Aktuelles | 27.03.2023 | Goldmann

Interview mit Harry Whittaker über „Atlas – Die Geschichte von Pa Salt“

Lucinda und Harr

Millionen Leser*innen warten auf den großen Abschlussband der Sieben-Schwestern-Reihe, der am 11. Mai 2023 weltweit erscheint. Harry Whittaker erzählt im Interview, wie er das Lebenswerk seiner Mutter Lucinda Riley finalisierte. 

media:image:38d7621d-713e-4815-b51c-f141ecadaf1e

Cover

Millionen Leserinnen und Leser warten auf „Atlas – Die Geschichte von Pa Salt“, den großen Abschlussband der Sieben-Schwestern-Reihe, der am 11. Mai 2023 weltweit erscheint. Bist Du aufgeregt?
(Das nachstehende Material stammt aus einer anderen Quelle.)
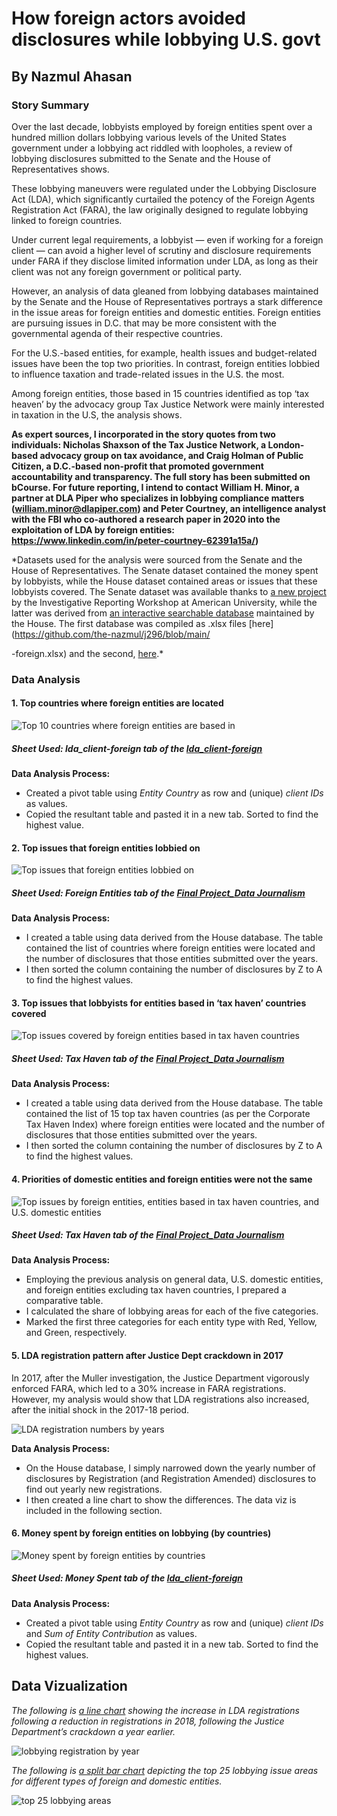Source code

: # How foreign actors avoided disclosures while lobbying U.S. govt
## By Nazmul Ahasan

### Story Summary

Over the last decade, lobbyists employed by foreign entities spent over a hundred million dollars lobbying various levels of the United States government under a lobbying act riddled with loopholes, a review of lobbying disclosures submitted to the Senate and the House of Representatives shows.

These lobbying maneuvers were regulated under the Lobbying Disclosure Act (LDA), which significantly curtailed the potency of the Foreign Agents Registration Act (FARA), the law originally designed to regulate lobbying linked to foreign countries. 

Under current legal requirements, a lobbyist — even if working for a foreign client — can avoid a higher level of scrutiny and disclosure requirements under FARA if they disclose limited information under LDA, as long as their client was not any foreign government or political party.

However, an analysis of data gleaned from lobbying databases maintained by the Senate and the House of Representatives portrays a stark difference in the issue areas for foreign entities and domestic entities. Foreign entities are pursuing issues in D.C. that may be more consistent with the governmental agenda of their respective countries.

For the U.S.-based entities, for example, health issues and budget-related issues have been the top two priorities. In contrast, foreign entities lobbied to influence taxation and trade-related issues in the U.S. the most.

Among foreign entities, those based in 15 countries identified as top ‘tax heaven’ by the advocacy group Tax Justice Network were mainly interested in taxation in the U.S, the analysis shows. 

**As expert sources, I incorporated in the story quotes from two individuals: Nicholas Shaxson of the Tax Justice Network, a London-based advocacy group on tax avoidance, and Craig Holman of Public Citizen, a D.C.-based non-profit that promoted government accountability and transparency. The full story has been submitted on bCourse. For future reporting, I intend to contact William H. Minor, a partner at DLA Piper who specializes in lobbying compliance matters (william.minor@dlapiper.com) and Peter Courtney, an intelligence analyst with the FBI who co-authored a research paper in 2020 into the exploitation of LDA by foreign entities: https://www.linkedin.com/in/peter-courtney-62391a15a/)**


*Datasets used for the analysis were sourced from the Senate and the House of Representatives. The Senate dataset contained the money spent by lobbyists, while the House dataset contained areas or issues that these lobbyists covered. The Senate dataset was available thanks to [a new project](https://publicaccountability.org/datasets/427/foreign-entities/#) by the Investigative Reporting Workshop at American University, while the latter was derived from [an interactive searchable database](https://disclosurespreview.house.gov/) maintained by the House. The first database was compiled as .xlsx files [here](https://github.com/the-nazmul/j296/blob/main/



-foreign.xlsx) and the second, [here](https://github.com/the-nazmul/j296/blob/main/Final_assignment_Data_journalism.xlsx).*




### Data Analysis

#### 1. Top countries where foreign entities are located

![Top 10 countries where foreign entities are based in](https://github.com/the-nazmul/j296/blob/main/Screen%20Shot%202022-05-04%20at%201.18.51%20AM.png)

##### Sheet Used: *lda_client-foreign* tab of the [*lda_client-foreign*](https://github.com/the-nazmul/j296/blob/main/lda_client-foreign.xlsx) 
**Data Analysis Process:**
- Created a pivot table using *Entity Country* as row and (unique) *client IDs* as values.
- Copied the resultant table and pasted it in a new tab. Sorted to find the highest value. 

#### 2. Top issues that foreign entities lobbied on

![Top issues that foreign entities lobbied on](https://github.com/the-nazmul/j296/blob/main/Screen%20Shot%202022-05-04%20at%201.29.59%20AM.png)

##### Sheet Used: *Foreign Entities* tab of the [*Final Project_Data Journalism*](https://github.com/the-nazmul/j296/blob/main/Final_assignment_Data_journalism.xlsx) 

**Data Analysis Process:**
- I created a table using data derived from the House database. The table contained the list of countries where foreign entities were located and the number of disclosures that those entities submitted over the years. 
- I then sorted the column containing the number of disclosures by Z to A to find the highest values.

#### 3. Top issues that lobbyists for entities based in ‘tax haven’ countries covered

![Top issues covered by foreign entities based in tax haven countries](https://github.com/the-nazmul/j296/blob/main/Screen%20Shot%202022-05-04%20at%201.41.57%20AM.png)

##### Sheet Used: *Tax Haven* tab of the [*Final Project_Data Journalism*](https://github.com/the-nazmul/j296/blob/main/Final_assignment_Data_journalism.xlsx) 


**Data Analysis Process:**
- I created a table using data derived from the House database. The table contained the list of 15 top tax haven countries (as per the Corporate Tax Haven Index) where foreign entities were located and the number of disclosures that those entities submitted over the years. 
- I then sorted the column containing the number of disclosures by Z to A to find the highest values.

#### 4. Priorities of domestic entities and foreign entities were not the same

![Top issues by foreign entities, entities based in tax haven countries, and U.S. domestic entities](https://github.com/the-nazmul/j296/blob/main/Screen%20Shot%202022-05-04%20at%201.54.23%20AM.png)

##### Sheet Used: *Tax Haven* tab of the [*Final Project_Data Journalism*](https://github.com/the-nazmul/j296/blob/main/Final_assignment_Data_journalism.xlsx) 

**Data Analysis Process:**
- Employing the previous analysis on general data, U.S. domestic entities, and foreign entities excluding tax haven countries, I prepared a comparative table.
- I calculated the share of lobbying areas for each of the five categories.
- Marked the first three categories for each entity type with Red, Yellow, and Green, respectively.

#### 5. LDA registration pattern after Justice Dept crackdown in 2017

In 2017, after the Muller investigation, the Justice Department vigorously enforced FARA, which led to a 30% increase in FARA registrations. However, my analysis would show that LDA registrations also increased, after the initial shock in the 2017-18 period.

![LDA registration numbers by years](https://github.com/the-nazmul/j296/blob/main/Screen%20Shot%202022-05-04%20at%201.58.59%20AM.png)

**Data Analysis Process:**
- On the House database, I simply narrowed down the yearly number of disclosures by Registration (and Registration Amended) disclosures to find out yearly new registrations.
- I then created a line chart to show the differences. The data viz is included in the following section.

#### 6. Money spent by foreign entities on lobbying (by countries)

![Money spent by foreign entities by countries](https://github.com/the-nazmul/j296/blob/main/Screen%20Shot%202022-05-04%20at%202.09.58%20AM.png)

##### Sheet Used: *Money Spent* tab of the [*lda_client-foreign*](https://github.com/the-nazmul/j296/blob/main/lda_client-foreign.xlsx) 

**Data Analysis Process:**
- Created a pivot table using *Entity Country* as row and (unique) *client IDs* and *Sum of Entity Contribution* as values.
- Copied the resultant table and pasted it in a new tab. Sorted to find the highest values. 


## Data Vizualization

*The following is [a line chart](https://datawrapper.dwcdn.net/JynIC/1/) showing the increase in LDA registrations following a reduction in registrations in 2018, following the Justice Department’s crackdown a year earlier.*

![lobbying registration by year](https://github.com/the-nazmul/j296/blob/main/JynIC-lda-disclosures-by-years.png)

*The following is [a split bar chart](https://datawrapper.dwcdn.net/1Ossc/1/) depicting the top 25 lobbying issue areas for different types of foreign and domestic entities.*

![top 25 lobbying areas](https://github.com/the-nazmul/j296/blob/main/top-areas-lobbying.png)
Ja, natürlich! Lucinda Riley hat sich die Sieben-Schwestern-Reihe vor über einem Jahrzehnt ausgedacht und hat die Leserinnen und Leser auf eine großartige Reise mitgenommen. „Atlas“ ist das Ziel. Ich weiß, dass die deutschen Fans von den Geschichten der D'Aplièse-Schwestern und ihres geheimnisvollen Vaters gefesselt sind und sehr viele Fragen darüber haben, wie und warum Pa Salt seine Töchter adoptiert hat. Die Leser*innen können sicher sein, dass sie in diesem finalen Band alle beantwortet werden – und eines kann ich versprechen: es wird an schockierenden Enthüllungen nicht mangeln. „Atlas“ wird diejenigen belohnen, die die Serie von Anfang an geliebt haben, und gleichzeitig gibt es auch eine ganz neue Geschichte zu erzählen. Darüber kann ich allerdings noch nichts verraten – meine Lippen sind fest versiegelt.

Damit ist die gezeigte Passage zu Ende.